For decades the automobile has served as an integral part of the spirit, ethos, and economic lifeblood of the Great Lakes Bay area, and the era of the ‘muscle car’, replete with powerful engines, sleek lines of design, and visual intoxication, represents an artistry that was fueled by high-octane inspiration, which captured the imagination of designers and consumers alike.
So it is through this link between imagination and creation that the Saginaw Art Museum is currently presenting their latest exhibition titled Luster: Realism & Hyperrealism in Contemporary Automobile & Motorcycle Painting, which will be on display through May 18th.
Comprised of over 55 paintings by 15 American artists who through their photo-realistic and hyper-realistic work share an adoration for the sensuous line and shimmering surfaces of motorized vehicles, each work offers the opportunity for the viewer to experience intimate aspects of glistening surfaces and radiant paint. Through depictions of steel, chrome and metallic finishes, the artists share their fascination with elements that elevate cars and bikes above mere modes of transportation.
According to exhibition tour director David Wagner, the idea for this exhibition grew out of a recommendation by painter Allan Gorman. “Allan recommended an industrial art exhibition, and subsequent discussions narrowed down the concept. Allan along with artist Ken Scaglia had exhibited in an earlier exhibition from The International Guild of Realism, and Allan's "Ruby & Sapphire" and Ken's "Saratoga 300" were both featured in this MASTERWORKS exhibit, and are now experiencing an encore in Luster. My objective for Luster was to create a touring museum exhibit that surveyed the very best realist artwork being produced by today's generation of realist painters of cars and motorcycles.”
Already familiar Gorman & Scaglia’s work, Wagner reached out to them along with Randy Ford, who was also a member of The International Guild of Realism, to seek out recommendations and discover additional artists to contribute to the exhibit.
“:My chief criteria for selecting artists to exhibit their work in Luster was: quality, quality, quality,” states Wagner. “I worked with each artist to narrow down final choices of artworks by each artist. The exhibit tour took off like wild fire, which since museum curators demand quality, is an indicator, I think, that we achieved an exhibit of the highest quality.”

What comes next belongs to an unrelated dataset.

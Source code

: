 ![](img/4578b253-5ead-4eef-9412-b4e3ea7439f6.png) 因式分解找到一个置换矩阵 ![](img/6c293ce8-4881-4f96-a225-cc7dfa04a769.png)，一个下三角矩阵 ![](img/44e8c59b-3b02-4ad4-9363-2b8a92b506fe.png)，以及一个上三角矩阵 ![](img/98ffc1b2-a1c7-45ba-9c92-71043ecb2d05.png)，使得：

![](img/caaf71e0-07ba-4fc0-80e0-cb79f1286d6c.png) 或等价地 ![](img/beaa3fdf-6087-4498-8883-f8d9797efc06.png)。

According to Loissa Harrison-Parks, Registrar & Collection Coordinator at the Saginaw Art Museum, hyper-realism is a style of painting based off the concept of making a painting look like a photo taken with a camera. “The style emerged out of the 1980s and regardless of the media used, the objective is focused upon creating an unforgettable image that is an exaggeration of life. Some of the works are composites, but all of them fire off impressions in the viewer alluding to more than you can render through a simple photo.”
“We’ve organized this exhibition into different sections,” she continues, “so we have a ‘Performance’ wing featuring race and high-performance cars; a ‘Hidden Meaning’ wing featuring different themes allowing the viewer to find the symbolism within the paintings; and an ‘Engine Wing’, which celebrates the machinery of the vehicles, which are like a circulatory system for the machine that man created. In some of these works there is an illusion of speed conveyed by the artist bending light.”

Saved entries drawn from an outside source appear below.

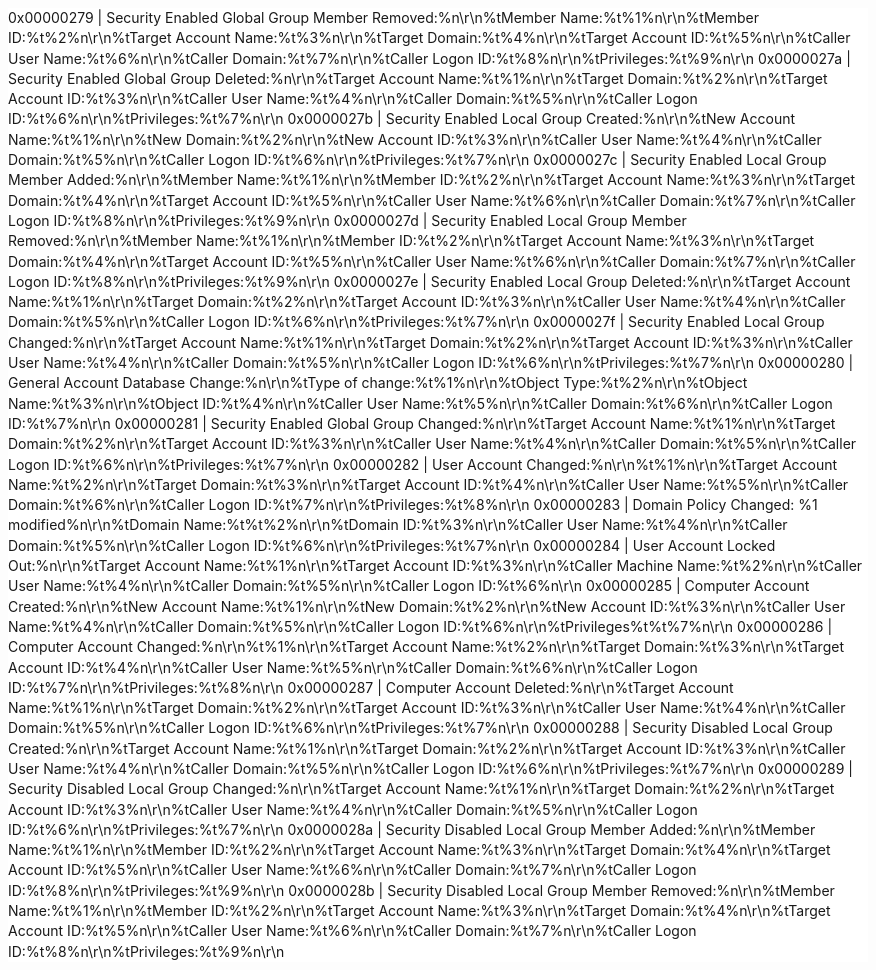 0x00000279 | Security Enabled Global Group Member Removed:%n\r\n%tMember Name:%t%1%n\r\n%tMember ID:%t%2%n\r\n%tTarget Account Name:%t%3%n\r\n%tTarget Domain:%t%4%n\r\n%tTarget Account ID:%t%5%n\r\n%tCaller User Name:%t%6%n\r\n%tCaller Domain:%t%7%n\r\n%tCaller Logon ID:%t%8%n\r\n%tPrivileges:%t%9%n\r\n
0x0000027a | Security Enabled Global Group Deleted:%n\r\n%tTarget Account Name:%t%1%n\r\n%tTarget Domain:%t%2%n\r\n%tTarget Account ID:%t%3%n\r\n%tCaller User Name:%t%4%n\r\n%tCaller Domain:%t%5%n\r\n%tCaller Logon ID:%t%6%n\r\n%tPrivileges:%t%7%n\r\n
0x0000027b | Security Enabled Local Group Created:%n\r\n%tNew Account Name:%t%1%n\r\n%tNew Domain:%t%2%n\r\n%tNew Account ID:%t%3%n\r\n%tCaller User Name:%t%4%n\r\n%tCaller Domain:%t%5%n\r\n%tCaller Logon ID:%t%6%n\r\n%tPrivileges:%t%7%n\r\n
0x0000027c | Security Enabled Local Group Member Added:%n\r\n%tMember Name:%t%1%n\r\n%tMember ID:%t%2%n\r\n%tTarget Account Name:%t%3%n\r\n%tTarget Domain:%t%4%n\r\n%tTarget Account ID:%t%5%n\r\n%tCaller User Name:%t%6%n\r\n%tCaller Domain:%t%7%n\r\n%tCaller Logon ID:%t%8%n\r\n%tPrivileges:%t%9%n\r\n
0x0000027d | Security Enabled Local Group Member Removed:%n\r\n%tMember Name:%t%1%n\r\n%tMember ID:%t%2%n\r\n%tTarget Account Name:%t%3%n\r\n%tTarget Domain:%t%4%n\r\n%tTarget Account ID:%t%5%n\r\n%tCaller User Name:%t%6%n\r\n%tCaller Domain:%t%7%n\r\n%tCaller Logon ID:%t%8%n\r\n%tPrivileges:%t%9%n\r\n
0x0000027e | Security Enabled Local Group Deleted:%n\r\n%tTarget Account Name:%t%1%n\r\n%tTarget Domain:%t%2%n\r\n%tTarget Account ID:%t%3%n\r\n%tCaller User Name:%t%4%n\r\n%tCaller Domain:%t%5%n\r\n%tCaller Logon ID:%t%6%n\r\n%tPrivileges:%t%7%n\r\n
0x0000027f | Security Enabled Local Group Changed:%n\r\n%tTarget Account Name:%t%1%n\r\n%tTarget Domain:%t%2%n\r\n%tTarget Account ID:%t%3%n\r\n%tCaller User Name:%t%4%n\r\n%tCaller Domain:%t%5%n\r\n%tCaller Logon ID:%t%6%n\r\n%tPrivileges:%t%7%n\r\n
0x00000280 | General Account Database Change:%n\r\n%tType of change:%t%1%n\r\n%tObject Type:%t%2%n\r\n%tObject Name:%t%3%n\r\n%tObject ID:%t%4%n\r\n%tCaller User Name:%t%5%n\r\n%tCaller Domain:%t%6%n\r\n%tCaller Logon ID:%t%7%n\r\n
0x00000281 | Security Enabled Global Group Changed:%n\r\n%tTarget Account Name:%t%1%n\r\n%tTarget Domain:%t%2%n\r\n%tTarget Account ID:%t%3%n\r\n%tCaller User Name:%t%4%n\r\n%tCaller Domain:%t%5%n\r\n%tCaller Logon ID:%t%6%n\r\n%tPrivileges:%t%7%n\r\n
0x00000282 | User Account Changed:%n\r\n%t%1%n\r\n%tTarget Account Name:%t%2%n\r\n%tTarget Domain:%t%3%n\r\n%tTarget Account ID:%t%4%n\r\n%tCaller User Name:%t%5%n\r\n%tCaller Domain:%t%6%n\r\n%tCaller Logon ID:%t%7%n\r\n%tPrivileges:%t%8%n\r\n
0x00000283 | Domain Policy Changed: %1 modified%n\r\n%tDomain Name:%t%t%2%n\r\n%tDomain ID:%t%3%n\r\n%tCaller User Name:%t%4%n\r\n%tCaller Domain:%t%5%n\r\n%tCaller Logon ID:%t%6%n\r\n%tPrivileges:%t%7%n\r\n
0x00000284 | User Account Locked Out:%n\r\n%tTarget Account Name:%t%1%n\r\n%tTarget Account ID:%t%3%n\r\n%tCaller Machine Name:%t%2%n\r\n%tCaller User Name:%t%4%n\r\n%tCaller Domain:%t%5%n\r\n%tCaller Logon ID:%t%6%n\r\n
0x00000285 | Computer Account Created:%n\r\n%tNew Account Name:%t%1%n\r\n%tNew Domain:%t%2%n\r\n%tNew Account ID:%t%3%n\r\n%tCaller User Name:%t%4%n\r\n%tCaller Domain:%t%5%n\r\n%tCaller Logon ID:%t%6%n\r\n%tPrivileges%t%t%7%n\r\n
0x00000286 | Computer Account Changed:%n\r\n%t%1%n\r\n%tTarget Account Name:%t%2%n\r\n%tTarget Domain:%t%3%n\r\n%tTarget Account ID:%t%4%n\r\n%tCaller User Name:%t%5%n\r\n%tCaller Domain:%t%6%n\r\n%tCaller Logon ID:%t%7%n\r\n%tPrivileges:%t%8%n\r\n
0x00000287 | Computer Account Deleted:%n\r\n%tTarget Account Name:%t%1%n\r\n%tTarget Domain:%t%2%n\r\n%tTarget Account ID:%t%3%n\r\n%tCaller User Name:%t%4%n\r\n%tCaller Domain:%t%5%n\r\n%tCaller Logon ID:%t%6%n\r\n%tPrivileges:%t%7%n\r\n
0x00000288 | Security Disabled Local Group Created:%n\r\n%tTarget Account Name:%t%1%n\r\n%tTarget Domain:%t%2%n\r\n%tTarget Account ID:%t%3%n\r\n%tCaller User Name:%t%4%n\r\n%tCaller Domain:%t%5%n\r\n%tCaller Logon ID:%t%6%n\r\n%tPrivileges:%t%7%n\r\n
0x00000289 | Security Disabled Local Group Changed:%n\r\n%tTarget Account Name:%t%1%n\r\n%tTarget Domain:%t%2%n\r\n%tTarget Account ID:%t%3%n\r\n%tCaller User Name:%t%4%n\r\n%tCaller Domain:%t%5%n\r\n%tCaller Logon ID:%t%6%n\r\n%tPrivileges:%t%7%n\r\n
0x0000028a | Security Disabled Local Group Member Added:%n\r\n%tMember Name:%t%1%n\r\n%tMember ID:%t%2%n\r\n%tTarget Account Name:%t%3%n\r\n%tTarget Domain:%t%4%n\r\n%tTarget Account ID:%t%5%n\r\n%tCaller User Name:%t%6%n\r\n%tCaller Domain:%t%7%n\r\n%tCaller Logon ID:%t%8%n\r\n%tPrivileges:%t%9%n\r\n
0x0000028b | Security Disabled Local Group Member Removed:%n\r\n%tMember Name:%t%1%n\r\n%tMember ID:%t%2%n\r\n%tTarget Account Name:%t%3%n\r\n%tTarget Domain:%t%4%n\r\n%tTarget Account ID:%t%5%n\r\n%tCaller User Name:%t%6%n\r\n%tCaller Domain:%t%7%n\r\n%tCaller Logon ID:%t%8%n\r\n%tPrivileges:%t%9%n\r\n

Another poignant section is the ‘Rust Wing’, which features the timeless beauty of vehicles such as an old Jaguar XKE that is deteriorating with rust, but still carries an enduring charm through the power of its design. “This wing is more celebratory,” notes Loissa, “not looking at the car as piece of junk but as one of potential. Whereas, with the ‘Performance’ section you have classic MG and Rolls Royce vehicles, along with streamlining, which is something that happened in the 1950s when we started creating cars that alluded to rockets and space travel and different things going on in that era.”
When asked about this specific genre of hyper-realism and what he feels distinguishes the idiom best in terms of rendering this type of a topical and thematic exhibition, Wagner points to the visual seduction involved.

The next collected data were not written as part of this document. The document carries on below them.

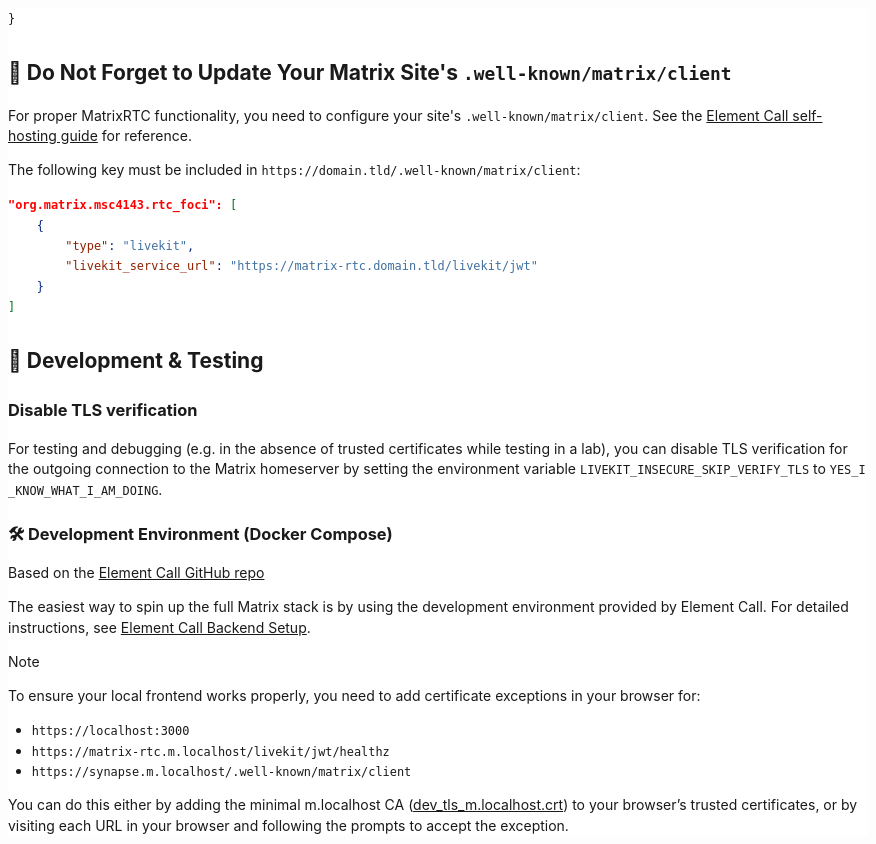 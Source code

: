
 ```nginx
}
```

## 📌 Do Not Forget to Update Your Matrix Site's `.well-known/matrix/client`

For proper MatrixRTC functionality, you need to configure your site's
`.well-known/matrix/client`. See the
[Element Call self-hosting guide](https://github.com/element-hq/element-call/blob/livekit/docs/self-hosting.md#matrixrtc-backend-announcement)
for reference.

The following key must be included in
`https://domain.tld/.well-known/matrix/client`:

```json
"org.matrix.msc4143.rtc_foci": [
    {
        "type": "livekit",
        "livekit_service_url": "https://matrix-rtc.domain.tld/livekit/jwt"
    }
]
```

## 🧪 Development & Testing

### Disable TLS verification

For testing and debugging (e.g. in the absence of trusted certificates while
testing in a lab), you can disable TLS verification for the outgoing connection
to the Matrix homeserver by setting the environment variable
`LIVEKIT_INSECURE_SKIP_VERIFY_TLS` to `YES_I_KNOW_WHAT_I_AM_DOING`.

### 🛠️ Development Environment (Docker Compose)

Based on the
[Element Call GitHub repo](https://github.com/element-hq/element-call)

The easiest way to spin up the full Matrix stack is by using the development
environment provided by Element Call. For detailed instructions, see
[Element Call Backend Setup](https://github.com/element-hq/element-call?tab=readme-ov-file#backend).

> [!NOTE]
> To ensure your local frontend works properly, you need to add certificate
> exceptions in your browser for:
>
> - `https://localhost:3000`
> - `https://matrix-rtc.m.localhost/livekit/jwt/healthz`
> - `https://synapse.m.localhost/.well-known/matrix/client`
>
> You can do this either by adding the minimal m.localhost CA
> ([dev_tls_m.localhost.crt](https://raw.githubusercontent.com/element-hq/element-call/refs/heads/livekit/backend/dev_tls_m.localhost.crt))
> to your browser’s trusted certificates, or by visiting each URL in your
> browser and following the prompts to accept the exception.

“For one thing, this style enables artists to capture the sheen, the reflections, the curves, the angles, the chrome, and the spirit of fast, powerful, beautiful machines. For another, the combination of car and motorcycle design, portrayed in paintings by virtuosic realist artists, is seductive and alluring. It is impossible to not be drawn in by the paintings featured in Luster.”
Additionally, the Saginaw Art Museum is presenting Fives’ Fast Track, featuring automotive paintings by the late Saginaw artist Jim Fives that will be on display through May 18th. Known for his many talents, the artistic skills of Jim Fives included sign painting and calligraphy with specialization in gold leafing, window lettering, cartooning, and graphic design. His works have been featured in numerous competitions such as Art Prize and Saginaw’s All Area Arts Award.
This exhibition will be accompanied by a public reception honoring Fives’ legacy and his many gifts to the Great Lakes Bay Region on April 12, 2019 from 6-8pm
Luster is sponsored by WNEM 5, Glastender, and Shadow Rods with additional support from the Michigan Council for Arts and Cultural Affairs and the National Endowment for the Arts.